» Task to carry out
Images aside, return all the entries exactly.
━━━━━━
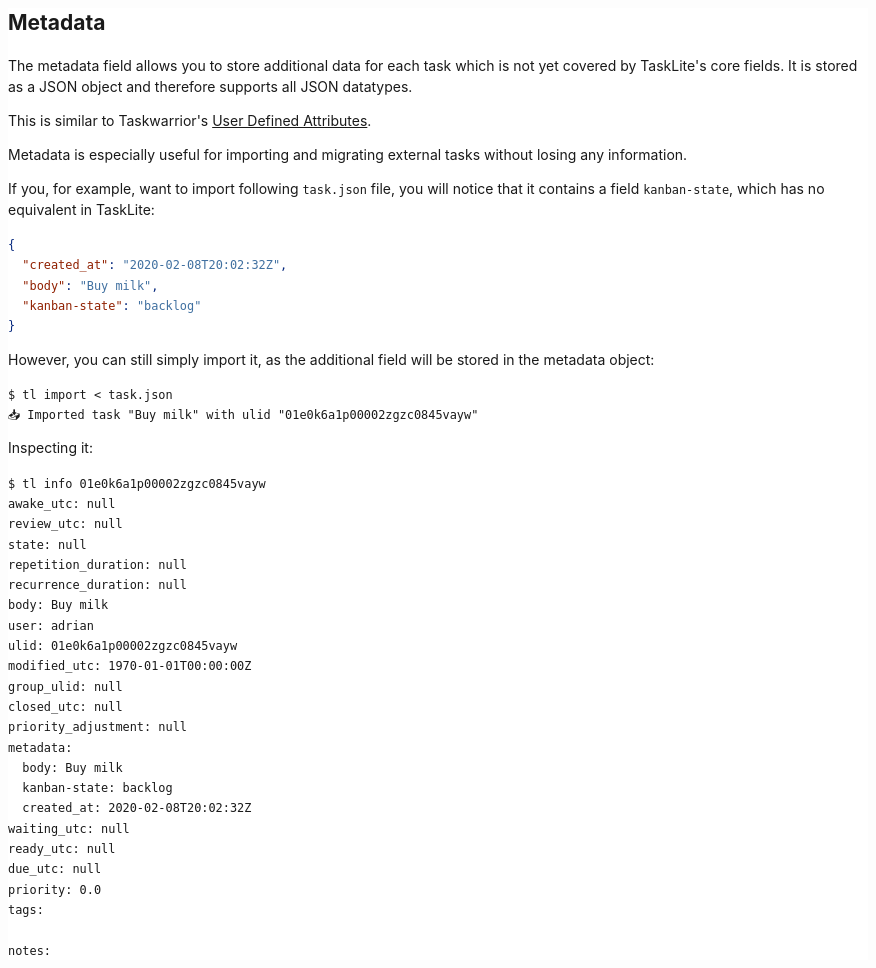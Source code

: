 
## Metadata

The metadata field allows you to store additional data for each task
which is not yet covered by TaskLite's core fields.
It is stored as a JSON object and therefore supports all JSON datatypes.

This is similar to Taskwarrior's
[User Defined Attributes](https://taskwarrior.org/docs/udas.html).

Metadata is especially useful for importing and migrating external tasks
without losing any information.

If you, for example, want to import following `task.json` file,
you will notice that it contains a field `kanban-state`, which has
no equivalent in TaskLite:

```json
{
  "created_at": "2020-02-08T20:02:32Z",
  "body": "Buy milk",
  "kanban-state": "backlog"
}
```

However, you can still simply import it, as the additional field
will be stored in the metadata object:

```txt
$ tl import < task.json
📥 Imported task "Buy milk" with ulid "01e0k6a1p00002zgzc0845vayw"
```

Inspecting it:

```txt
$ tl info 01e0k6a1p00002zgzc0845vayw
awake_utc: null
review_utc: null
state: null
repetition_duration: null
recurrence_duration: null
body: Buy milk
user: adrian
ulid: 01e0k6a1p00002zgzc0845vayw
modified_utc: 1970-01-01T00:00:00Z
group_ulid: null
closed_utc: null
priority_adjustment: null
metadata:
  body: Buy milk
  kanban-state: backlog
  created_at: 2020-02-08T20:02:32Z
waiting_utc: null
ready_utc: null
due_utc: null
priority: 0.0
tags:

notes:
```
━━━━━━
» Result of this task
Source code

: 
## Metadata

The metadata field allows you to store additional data for each task
which is not yet covered by TaskLite's core fields.
It is stored as a JSON object and therefore supports all JSON datatypes.

This is similar to Taskwarrior's
[User Defined Attributes](https://taskwarrior.org/docs/udas.html).

Metadata is especially useful for importing and migrating external tasks
without losing any information.

If you, for example, want to import following `task.json` file,
you will notice that it contains a field `kanban-state`, which has
no equivalent in TaskLite:

```json
{
  "created_at": "2020-02-08T20:02:32Z",
  "body": "Buy milk",
  "kanban-state": "backlog"
}
```

However, you can still simply import it, as the additional field
will be stored in the metadata object:

```txt
$ tl import < task.json
📥 Imported task "Buy milk" with ulid "01e0k6a1p00002zgzc0845vayw"
```

Inspecting it:

```txt
$ tl info 01e0k6a1p00002zgzc0845vayw
awake_utc: null
review_utc: null
state: null
repetition_duration: null
recurrence_duration: null
body: Buy milk
user: adrian
ulid: 01e0k6a1p00002zgzc0845vayw
modified_utc: 1970-01-01T00:00:00Z
group_ulid: null
closed_utc: null
priority_adjustment: null
metadata:
  body: Buy milk
  kanban-state: backlog
  created_at: 2020-02-08T20:02:32Z
waiting_utc: null
ready_utc: null
due_utc: null
priority: 0.0
tags:

notes:
```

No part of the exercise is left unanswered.